Bonds denominated in renminbi in the Hong Kong market, known as CNH bonds, outperformed dollar-denominated and other local currency bonds in Asia last year, with a more than 6% total return in dollar terms, as investors sought stability in the resilience of the Chinese currency, according to a report by HSBC.


“We are optimistic about CNH credits going into 2014 and expect a total return of 3% to 4% in dollar terms,” HSBC analysts say. “Of course, the expected reduction in US monetary easing and the potential outflow from emerging markets are a concern. But we are confident that the renminbi will continue to appreciate, thanks to capital-account liberalization.”

HSBC predicts more international participation from both issuers and investors in the CNH market. “The players will benefit from China’s capital-account deregulation, while enjoying flexibility,” HSBC analysts note. The development of the Shanghai Free-Trade Zone has become a benchmark for monitoring renminbi liberalization and internationalization, it says.

John Stopford, portfolio manager of the Investec GSF Global Strategic Income Fund and co-head of the Investec multi-asset team, says 2014 may be a difficult year for corporate credit and a modest one for emerging markets debt, “but there may be an attractive long-term buying opportunity later in the year.”


While yields on government bonds remain unattractive, according to Stopford, investment-grade corporate bonds offer a modest pickup in yield—and high-yield bonds, a more significant advantage.

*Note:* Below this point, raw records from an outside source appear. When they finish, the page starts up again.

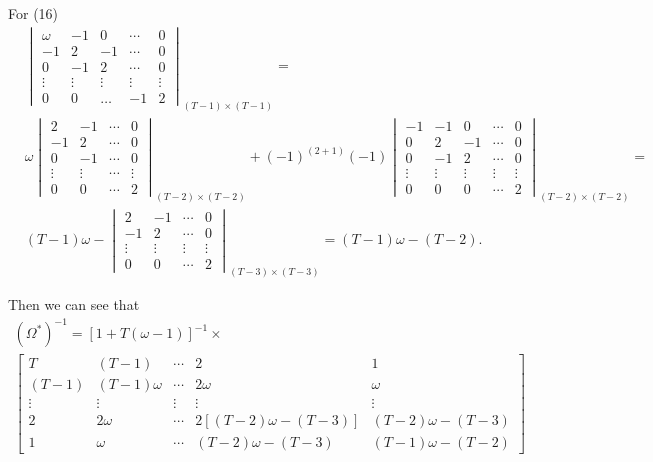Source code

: \documentclass[12pt,a4paper,hyperref]{article}
\begin{document}
For (16)
\begin{align*}
& \begin{vmatrix}
 \omega & -1     & 0       &     \cdots    &0 \\
   -1   & 2      & -1      &     \cdots    &0 \\
    0   & -1     & 2       &    \cdots     & 0 \\
 \vdots & \vdots & \vdots  & \vdots  & \vdots\\
    0   &  0     &  \ldots & -1      & 2
\end{vmatrix}
_{(T-1)\times (T-1)}
= \\
& \omega
\begin{vmatrix}
 2     & -1     & \cdots & 0 \\
 -1    & 2      & \cdots &   0 \\
  0    & -1     & \cdots & 0 \\
\vdots & \vdots & \cdots & \vdots \\
   0   & 0      & \cdots & 2
\end{vmatrix}
_{(T-2) \times (T-2)}+(-1)^{(2+1)}(-1)
\begin{vmatrix}
 -1    &   -1   & 0 & \cdots & 0 \\
 0     &   2    & -1 & \cdots & 0\\
 0     &   -1   & 2& \cdots & 0\\
\vdots & \vdots & \vdots & \vdots &\vdots  \\
 0     & 0      & 0 & \cdots & 2
\end{vmatrix}
_{(T-2) \times (T-2)}
= \\
& (T-1)\omega-
\begin{vmatrix}
  2    & -1 & \cdots & 0\\
  -1   & 2& \cdots & 0\\
\vdots & \vdots & \vdots &\vdots  \\
 0      & 0 & \cdots & 2
\end{vmatrix}
_{(T-3) \times (T-3)}
=(T-1) \omega-(T-2).
\end{align*}


Then we can see that
\begin{align*}
(\Omega^{*})^{-1}=[1+T(\omega-1)]^{-1} \times \\
\begin{bmatrix}
   T    &   (T-1)   &   \cdots  & 2    &  1  \\
   (T-1)    & (T-1)\omega     &  \cdots   &  2 \omega   &  \omega    \\
   \vdots &  \vdots &  \vdots   & \vdots & \vdots \\
   2    & 2 \omega     &  \cdots  & 2[(T-2)\omega -(T-3)]   & (T-2)\omega -(T-3)   \\
  1    & \omega     &  \cdots  & (T-2)\omega -(T-3)   & (T-1)\omega -(T-2)
\end{bmatrix}
\end{align*}
\newpage
\end{document}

14b-us-high-yield-issuance-volume-2012-13 “However, the additional yield offered by credit is unlikely to be sufficient to compensate for a rise in government bond yields,” Stopford says. “The opportunity for credit upgrades is diminishing as companies with the potential to improve balance sheets have mostly done so.”

Credit may be a disappointing investment until government bonds have adjusted, Stopford says. “The opportunity in emerging market debt looks better, with many currencies having weakened significantly,” he adds. “Yield spreads over developed market bonds are reasonable, and the opportunities for adding value are more extensive, although emerging market currencies may need to weaken further in the short term.”

In the US in 2014, the swing away from fiscal tightening will be bigger than the tightening seen in 2013, Stopford says. Along with improving capital spending and consumer spending, helped by lower gasoline prices, the diminishing fiscal headwinds should allow the US economy to grow much more strongly than for a number of years, he adds. “This should cause markets to rethink the speed of policy normalization pursued by the Federal Reserve,” Stopford says. “It may still be gradual, but not perhaps quite as gradual as suggested by forward market pricing.”


Former Fed chairman Ben Bernanke, in a speech to the American Economic Association in January, said that “excessively tight near-term fiscal policies have likely been counterproductive” by weakening the recovery, especially when monetary policy has less room to maneuver. But Bernanke also said he believes the headwinds to growth are diminishing, as the drag from fiscal policy is lessening.

Søren Willemann, head of European fixed-income strategy at Barclays, says: “To date, the market’s reaction to Fed tapering has been comforting, supporting our strategic view that tapering alone should not lead to market weakness. In the very short term, we believe markets will remain firm. However, in the medium term, spread stability (or moderate tightening) will be predicated on sustained strong economic data.”

There have been plenty of “tapering fire drills” since last May, Willemann says. “We would argue that a lot of the adverse impact from rising rates has already been absorbed.” Willemann adds that the tapering announcement in December came amid generally improving economic data, reducing the perceived risk of a policy mistake.

European high-yield bonds were the best-performing fixed-income asset class in 2013, according to Barclays. December was another solid month for European high-yield debt, with Barclays’s benchmark cash index tightening by 40 basis points, ending the year at a new post-crisis low.

The volume of global high-yield corporate debt rose 19% to $462 billion in 2013, the strongest volume since record keeping began in 1980, according to Thomson Reuters. Issuance from European issuers more than doubled, compared with 2012. US issuers accounted for 56% of last year’s total, down from 72% in 2012.